- Born: c. 1585
- Disappeared: 26 June 1606 (aged c. 21) Labrador
- Cause of death: Presumed homicide
- Occupation: Explorer
- Known for: Exploring Greenland and Labrador

= John Knight (seafarer) =

British explorer and seafarer (born c. 1585)

John Knight (born c. 1585, disappeared 26 June 1606) was a British explorer of Greenland and Labrador. He is known for two expeditions: he was a member of a Danish exploration of the coast of Greenland, and he led an expedition to discover the Northwest Passage, during which he was lost.

==Greenland==
In 1605, Knight took part in a Danish expedition to Greenland, led by John Cunningham with James Hall as pilot. Knight captained the pinnace Katten. They sailed from Copenhagen on 2 May. On 30 May, at latitude 59° 50′, they sighted high land, which they called Cape Christian, but the ice prevented them from reaching it. On 12 June, they sighted high land on the west coast of Greenland, and named Cape Anna after Anne of Denmark, wife of James I, Cape Sophia after her mother, King Christian's Fjord, and Cunningham Fjord, in latitude 67° 10′. Some small islands off Cape Sophia were named Knight's Islands. This is apparently the extent of their voyage, of which few particulars have been preserved. They returned to Copenhagen in August.

==Labrador==
In England in the following year he was employed on a joint venture of the Muscovy and East India Companies to find the Northwest Passage. In the Hopewell of forty tons he sailed from Gravesend, Kent, on 18 April 1606, and, leaving the Orkney Islands on 12 May, fell in with a large ice field, and after a long passage made the coast of Labrador, in about lat. 57°, on 19 June. Knight intended to explore the coast during the summer, and to winter ashore.

The ice was still very troublesome, and after pushing through it for a couple of days the Hopewell anchored. In a violent gale on 23 and 24 June, probably near Nain, the cables parted and the ship drove ashore. She got afloat again, but her rudder was torn off, and she was making a great deal of water. Gorrell, the mate, was sent on shore to look for a place where she could be beached for repairs; he was unsuccessful, so on the next day, 26 June, Knight went himself with Gorrell and four men.

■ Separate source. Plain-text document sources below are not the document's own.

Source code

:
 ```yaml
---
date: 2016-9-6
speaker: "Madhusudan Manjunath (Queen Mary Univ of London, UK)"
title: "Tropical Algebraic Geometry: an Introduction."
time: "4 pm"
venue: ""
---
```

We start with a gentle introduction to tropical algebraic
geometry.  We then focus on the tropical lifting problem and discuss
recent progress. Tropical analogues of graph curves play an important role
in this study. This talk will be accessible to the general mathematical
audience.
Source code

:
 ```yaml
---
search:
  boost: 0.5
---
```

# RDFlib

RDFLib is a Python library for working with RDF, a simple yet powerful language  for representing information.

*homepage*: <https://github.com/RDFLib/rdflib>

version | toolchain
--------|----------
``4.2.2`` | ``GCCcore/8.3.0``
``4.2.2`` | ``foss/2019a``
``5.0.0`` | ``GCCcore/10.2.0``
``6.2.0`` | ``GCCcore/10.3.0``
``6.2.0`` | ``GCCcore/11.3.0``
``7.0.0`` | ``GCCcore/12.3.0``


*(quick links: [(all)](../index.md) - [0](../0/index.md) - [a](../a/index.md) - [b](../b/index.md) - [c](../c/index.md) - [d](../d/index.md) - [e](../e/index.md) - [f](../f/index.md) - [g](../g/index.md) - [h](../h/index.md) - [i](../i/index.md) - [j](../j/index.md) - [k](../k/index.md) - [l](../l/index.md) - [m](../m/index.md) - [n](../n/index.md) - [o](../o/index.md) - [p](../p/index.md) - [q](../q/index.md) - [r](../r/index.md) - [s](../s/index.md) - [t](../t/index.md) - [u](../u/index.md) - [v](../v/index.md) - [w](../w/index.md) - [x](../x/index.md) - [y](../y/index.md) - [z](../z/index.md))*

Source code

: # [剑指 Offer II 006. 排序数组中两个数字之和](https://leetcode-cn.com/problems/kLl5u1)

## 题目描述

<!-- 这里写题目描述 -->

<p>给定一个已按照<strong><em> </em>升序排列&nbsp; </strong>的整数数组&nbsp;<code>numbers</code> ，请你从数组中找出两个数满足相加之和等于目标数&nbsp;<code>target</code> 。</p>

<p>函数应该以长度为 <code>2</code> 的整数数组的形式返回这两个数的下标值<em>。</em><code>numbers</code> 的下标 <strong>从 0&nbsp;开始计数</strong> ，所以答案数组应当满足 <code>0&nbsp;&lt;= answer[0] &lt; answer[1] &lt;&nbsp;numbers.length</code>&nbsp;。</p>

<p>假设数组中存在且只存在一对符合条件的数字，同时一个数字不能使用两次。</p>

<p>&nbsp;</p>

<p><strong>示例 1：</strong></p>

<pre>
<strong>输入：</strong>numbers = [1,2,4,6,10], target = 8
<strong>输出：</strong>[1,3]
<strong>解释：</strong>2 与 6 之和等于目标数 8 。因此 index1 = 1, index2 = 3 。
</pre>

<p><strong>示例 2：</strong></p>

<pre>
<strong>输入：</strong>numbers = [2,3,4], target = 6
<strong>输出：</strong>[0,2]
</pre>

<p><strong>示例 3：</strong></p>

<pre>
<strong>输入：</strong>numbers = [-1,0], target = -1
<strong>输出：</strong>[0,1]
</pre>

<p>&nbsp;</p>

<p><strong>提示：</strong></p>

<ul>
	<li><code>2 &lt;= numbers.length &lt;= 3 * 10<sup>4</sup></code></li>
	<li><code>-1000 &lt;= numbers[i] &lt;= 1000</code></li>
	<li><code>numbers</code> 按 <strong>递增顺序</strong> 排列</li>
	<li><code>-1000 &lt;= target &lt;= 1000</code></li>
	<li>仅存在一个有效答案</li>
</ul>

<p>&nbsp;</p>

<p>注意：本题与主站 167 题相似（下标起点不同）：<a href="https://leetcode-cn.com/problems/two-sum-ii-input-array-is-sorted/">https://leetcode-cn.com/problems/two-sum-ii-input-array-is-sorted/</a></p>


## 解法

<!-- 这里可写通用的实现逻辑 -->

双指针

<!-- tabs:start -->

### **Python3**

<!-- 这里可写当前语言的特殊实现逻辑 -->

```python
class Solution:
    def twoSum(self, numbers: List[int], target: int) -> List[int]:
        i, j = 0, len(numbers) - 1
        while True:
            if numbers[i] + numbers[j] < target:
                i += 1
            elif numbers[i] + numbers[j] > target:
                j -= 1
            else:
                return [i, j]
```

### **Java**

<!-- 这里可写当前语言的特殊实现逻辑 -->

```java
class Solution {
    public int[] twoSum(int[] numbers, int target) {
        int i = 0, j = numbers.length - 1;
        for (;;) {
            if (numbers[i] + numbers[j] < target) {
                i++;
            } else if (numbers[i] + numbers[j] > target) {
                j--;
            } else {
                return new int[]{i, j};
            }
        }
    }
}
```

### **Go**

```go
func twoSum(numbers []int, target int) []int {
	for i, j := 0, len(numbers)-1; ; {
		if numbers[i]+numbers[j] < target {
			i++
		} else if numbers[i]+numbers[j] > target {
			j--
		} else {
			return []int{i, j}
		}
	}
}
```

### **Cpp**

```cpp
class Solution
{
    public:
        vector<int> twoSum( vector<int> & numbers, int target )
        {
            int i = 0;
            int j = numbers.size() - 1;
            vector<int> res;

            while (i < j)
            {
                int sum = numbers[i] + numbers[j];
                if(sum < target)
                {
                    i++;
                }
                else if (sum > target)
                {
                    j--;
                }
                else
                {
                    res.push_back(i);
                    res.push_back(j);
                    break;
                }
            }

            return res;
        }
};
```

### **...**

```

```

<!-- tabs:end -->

Leaving two men in the boat, Knight and his three companions went inland over a hill and were never seen again. It was concluded that they were killed by local people. The survivors on board repaired the ship as they best could, with some opposition from local people, and so reached Newfoundland, from where they sailed on 22 August, and arrived at Dartmouth, Devon on 24 September.